Tally the lines of these entries that include "Found"; respond with only that tally.
╔══
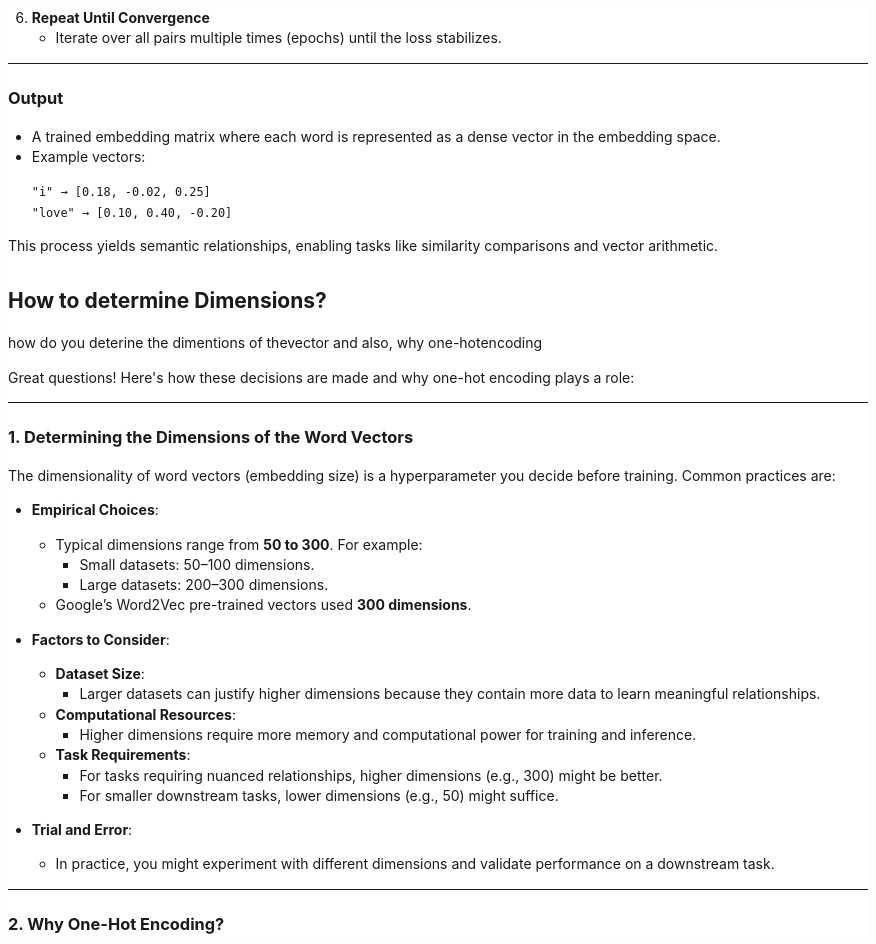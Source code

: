 6. **Repeat Until Convergence**
   - Iterate over all pairs multiple times (epochs) until the loss stabilizes.

---

### Output
- A trained embedding matrix where each word is represented as a dense vector in the embedding space.
- Example vectors:
  ```
  "i" → [0.18, -0.02, 0.25]
  "love" → [0.10, 0.40, -0.20]
  ```

This process yields semantic relationships, enabling tasks like similarity comparisons and vector arithmetic.



## How to determine Dimensions?

how do you deterine the dimentions of thevector and also, why one-hotencoding

Great questions! Here's how these decisions are made and why one-hot encoding plays a role:

---

### **1. Determining the Dimensions of the Word Vectors**

The dimensionality of word vectors (embedding size) is a hyperparameter you decide before training. Common practices are:

- **Empirical Choices**:
  - Typical dimensions range from **50 to 300**. For example:
    - Small datasets: 50–100 dimensions.
    - Large datasets: 200–300 dimensions.
  - Google’s Word2Vec pre-trained vectors used **300 dimensions**.

- **Factors to Consider**:
  - **Dataset Size**: 
    - Larger datasets can justify higher dimensions because they contain more data to learn meaningful relationships.
  - **Computational Resources**:
    - Higher dimensions require more memory and computational power for training and inference.
  - **Task Requirements**:
    - For tasks requiring nuanced relationships, higher dimensions (e.g., 300) might be better.
    - For smaller downstream tasks, lower dimensions (e.g., 50) might suffice.

- **Trial and Error**:
  - In practice, you might experiment with different dimensions and validate performance on a downstream task.

---

### **2. Why One-Hot Encoding?**
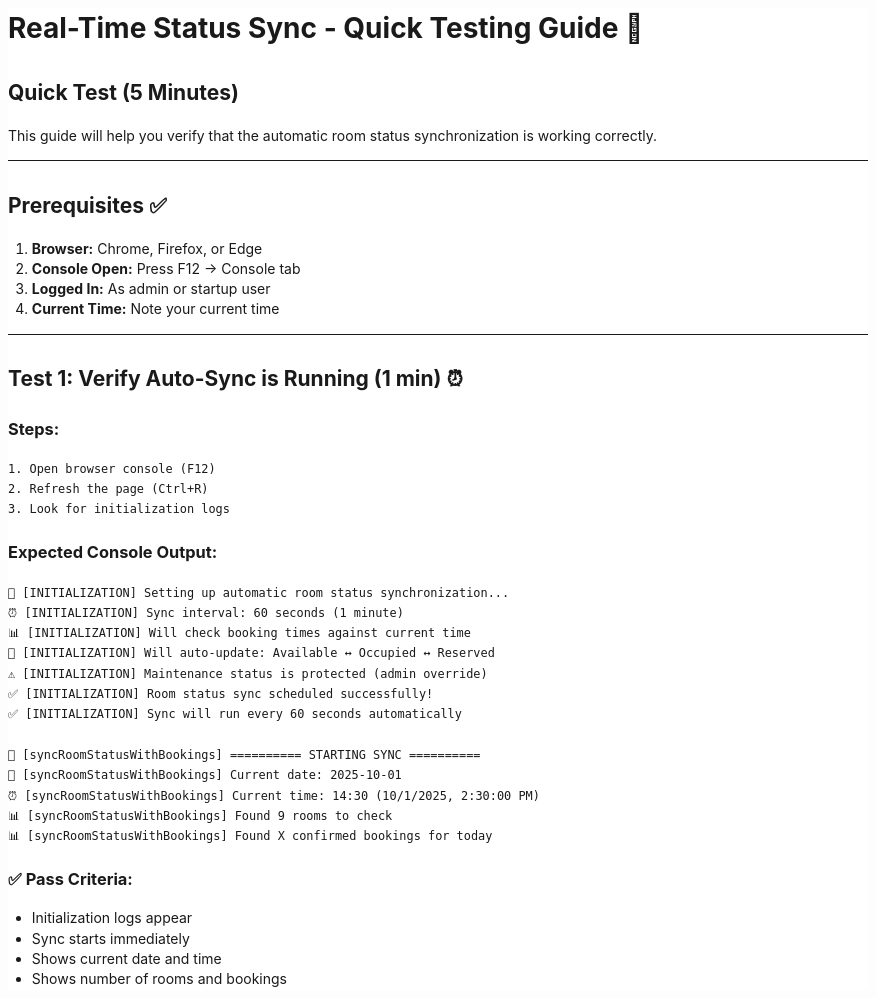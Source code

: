 # Real-Time Status Sync - Quick Testing Guide 🧪

## Quick Test (5 Minutes)

This guide will help you verify that the automatic room status synchronization is working correctly.

---

## Prerequisites ✅

1. **Browser:** Chrome, Firefox, or Edge
2. **Console Open:** Press F12 → Console tab
3. **Logged In:** As admin or startup user
4. **Current Time:** Note your current time

---

## Test 1: Verify Auto-Sync is Running (1 min) ⏰

### **Steps:**

```
1. Open browser console (F12)
2. Refresh the page (Ctrl+R)
3. Look for initialization logs
```

### **Expected Console Output:**

```
🚀 [INITIALIZATION] Setting up automatic room status synchronization...
⏰ [INITIALIZATION] Sync interval: 60 seconds (1 minute)
📊 [INITIALIZATION] Will check booking times against current time
🔄 [INITIALIZATION] Will auto-update: Available ↔ Occupied ↔ Reserved
⚠️ [INITIALIZATION] Maintenance status is protected (admin override)
✅ [INITIALIZATION] Room status sync scheduled successfully!
✅ [INITIALIZATION] Sync will run every 60 seconds automatically

🔄 [syncRoomStatusWithBookings] ========== STARTING SYNC ==========
📅 [syncRoomStatusWithBookings] Current date: 2025-10-01
⏰ [syncRoomStatusWithBookings] Current time: 14:30 (10/1/2025, 2:30:00 PM)
📊 [syncRoomStatusWithBookings] Found 9 rooms to check
📊 [syncRoomStatusWithBookings] Found X confirmed bookings for today
```

### **✅ Pass Criteria:**
- Initialization logs appear
- Sync starts immediately
- Shows current date and time
- Shows number of rooms and bookings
╚══
**Exercise output:** 2